Według opublikowanego w piątek sondażu instytutu Forsa, chadeckie partie CDU i CSU mogły liczyć na 33-procentowe poparcie, FDP zaś - na 14 proc. Z kolei Socjaldemokratyczna Partia Niemiec (SPD) miała otrzymać 25 proc., Zieloni - 10 a postkomunistyczna Lewica - 12 proc.
- Wyścig nie jest rozstrzygnięty - mówił na ostatnich spotkaniach wyborczych kandydat SPD na kanclerza Frank-Walter Steinmeier. Ostrzegał, że ewentualna czarno-żółta koalicja (CDU i FDP) doprowadzi do głębokich podziałów socjalnych w Niemczech.
1/3 nie wiedziała co zrobi
Jak wcześniej wynikało z wyników sondaży, w tym roku rekordowa była liczba wyborców niezdecydowanych. W ostatnim tygodniu przed wyborami około jednej trzeciej uprawnionych nie wiedziało jeszcze, kogo poprze albo czy w ogóle pójdzie głosować. Lokale wyborcze otwarte były w godz. 8.00 do 18.00. Do głosowania uprawnionych było ponad 62,2 mln mieszkańców Niemiec. Około 3,5 miliona mogło pójść do urn po raz pierwszy.
O udział w wyborach apelowali na finiszu kampanii politycy, a także znane osobistości. W sobotę wieczorem kandydaci sześciu głównych partii politycznych wystąpili w rozrywkowym programie "TV Total" telewizji Pro7, prowadzonym przez popularnego prezentera Stefana Raaba. Zachęcali do udziału w głosowaniu przede wszystkim młodych ludzi, w tym głosujących po raz pierwszy, wśród których grupa niezdecydowanych jest największa.
Dlaczego Merkel?
O tym, dlaczego Niemcy najprawdopodobniej znów dadzą fotel kanclerski Merkel mówił na antenie TVN24 politolog Dr Kai-Olaf Lang z berlińskiej "Fundacji Nauka i Polityka”.

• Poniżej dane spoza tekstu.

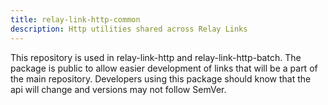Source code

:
 ```yaml
---
title: relay-link-http-common
description: Http utilities shared across Relay Links
---
```


This repository is used in relay-link-http and relay-link-http-batch. The
package is public to allow easier development of links that will be a part of
the main repository. Developers using this package should know that the api
will change and versions may not follow SemVer.
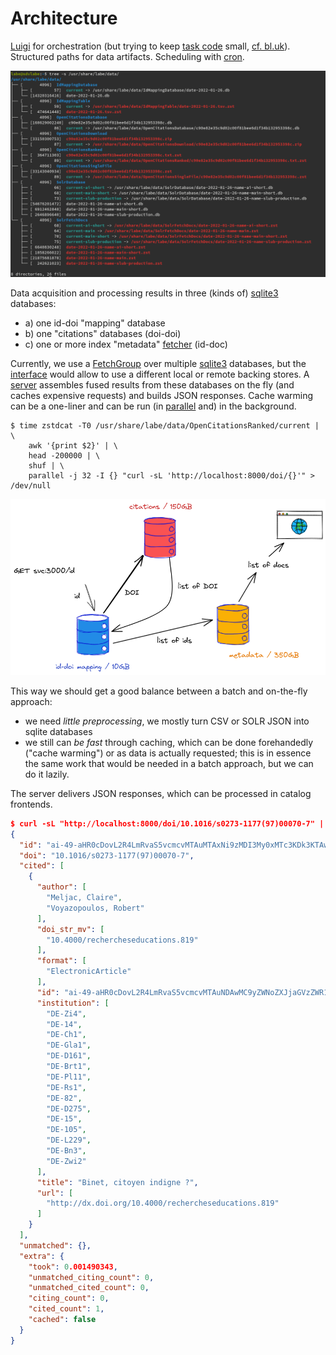 # Architecture

[Luigi](https://github.com/spotify/luigi) for orchestration (but trying to keep
[task code](https://github.com/slub/labe/blob/main/python/labe/tasks.py) small,
[cf. bl.uk](https://blogs.bl.uk/webarchive/2022/01/ukwa-2021-technical-update.html)).
Structured paths for data artifacts. Scheduling with
[cron](https://en.wikipedia.org/wiki/Cron).

![](static/labe-tree.png)

Data acquisition and processing results in three (kinds of)
[sqlite3](https://sqlite.org/) databases:

* a) one id-doi "mapping" database
* b) one "citations" databases (doi-doi)
* c) one or more index "metadata" [fetcher](https://github.com/slub/labe/blob/838fdd6c935d9d2d18693ba6dd9625eb34accb7e/go/ckit/fetcher.go#L31-L34) (id-doc)

Currently, we use a
[FetchGroup](https://github.com/slub/labe/blob/838fdd6c935d9d2d18693ba6dd9625eb34accb7e/go/ckit/fetcher.go#L56-L62)
over multiple
[sqlite3](https://github.com/slub/labe/blob/838fdd6c935d9d2d18693ba6dd9625eb34accb7e/go/ckit/fetcher.go#L36-L40)
databases, but the [interface](https://github.com/slub/labe/blob/5f8dd0b14eb2293d84fa0e80c9d787f49366ed3f/go/ckit/fetcher.go#L31-L34) would allow to use a different local or remote backing stores. A [server](https://github.com/slub/labe/blob/aa5cfc6c6dc99ecac8b3abe8b1402a25120a9a55/go/ckit/server.go#L45-L56)
assembles fused results from these databases on the fly (and caches expensive
requests) and builds JSON responses. Cache warming can be a one-liner and can be run (in
[parallel](https://www.gnu.org/software/parallel/) and) in the background.

```shell
$ time zstdcat -T0 /usr/share/labe/data/OpenCitationsRanked/current | \
    awk '{print $2}' | \
    head -200000 | \
    shuf | \
    parallel -j 32 -I {} "curl -sL 'http://localhost:8000/doi/{}'" > /dev/null
```

![](static/Labe-Sequence.png)

This way we should get a good balance between a batch and on-the-fly approach:

* we need *little preprocessing*, we mostly turn CSV or SOLR JSON into sqlite databases
* we still can *be fast* through caching, which can be done forehandedly
  ("cache warming") or as data is actually requested; this is in essence the
  same work that would be needed in a batch approach, but we can do it lazily.

The server delivers JSON responses, which can be processed in catalog frontends.

```json
$ curl -sL "http://localhost:8000/doi/10.1016/s0273-1177(97)00070-7" | jq .
{
  "id": "ai-49-aHR0cDovL2R4LmRvaS5vcmcvMTAuMTAxNi9zMDI3My0xMTc3KDk3KTAwMDcwLTc",
  "doi": "10.1016/s0273-1177(97)00070-7",
  "cited": [
    {
      "author": [
        "Meljac, Claire",
        "Voyazopoulos, Robert"
      ],
      "doi_str_mv": [
        "10.4000/rechercheseducations.819"
      ],
      "format": [
        "ElectronicArticle"
      ],
      "id": "ai-49-aHR0cDovL2R4LmRvaS5vcmcvMTAuNDAwMC9yZWNoZXJjaGVzZWR1Y2F0aW9ucy44MTk",
      "institution": [
        "DE-Zi4",
        "DE-14",
        "DE-Ch1",
        "DE-Gla1",
        "DE-D161",
        "DE-Brt1",
        "DE-Pl11",
        "DE-Rs1",
        "DE-82",
        "DE-D275",
        "DE-15",
        "DE-105",
        "DE-L229",
        "DE-Bn3",
        "DE-Zwi2"
      ],
      "title": "Binet, citoyen indigne ?",
      "url": [
        "http://dx.doi.org/10.4000/rechercheseducations.819"
      ]
    }
  ],
  "unmatched": {},
  "extra": {
    "took": 0.001490343,
    "unmatched_citing_count": 0,
    "unmatched_cited_count": 0,
    "citing_count": 0,
    "cited_count": 1,
    "cached": false
  }
}
```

- To jest związane ze stylem rządzenia pani kanclerz, ona jest politykiem nieideowym, ona jest politykiem, który nie jest twardym liderem, ale który więcej słucha niż głośno mówi i w ten sposób uzyska zaufanie wyborców – ocenił niemiecką cenę polityczną.
- Niemcy są takim państwem środka i dlatego co do treści i co do sposobu rządzenia ona (kanclerz Merkel – red.) nadal jest dość popularna – dodał.
Zaznaczył, że choć większość Niemców obawia się koalicji CDU-FPD ze względu na wysokie cięcia budżetowe, to do tych cięć i tak dojdzie, niezależnie od tego, kto będzie rządził.
Mandaty nadwyżkowe dla chadeków?
Korzystne dla chadeków okazać się może rozwiązanie niemieckiego systemu wyborczego, które otwiera drogę do uzyskania dodatkowych miejsc w parlamencie - ponad przewidzianą w ordynacji liczbę 598 deputowanych. Zjawisko tzw. mandatów nadwyżkowych związane jest z obowiązującym w Niemczech mieszanym systemem wyborczym. Połowę członków Bundestagu wybiera się w okręgach jednomandatowych w większościowym głosowaniu, a drugą połowę - z list partyjnych na zasadzie proporcjonalności. Każdy wyborca dysponuje dwoma głosami.
Ugrupowanie, które zdobywa w okręgach jednomandatowych więcej miejsc w Bundestagu, niż wynika to z podziału na podstawie głosów oddanych na listę partyjną, ma prawo do nadwyżkowych mandatów. W mijającej kadencji jest 16 posłów, którzy otrzymali taki dodatkowy mandat, a cały Bundestag liczy 614 deputowanych.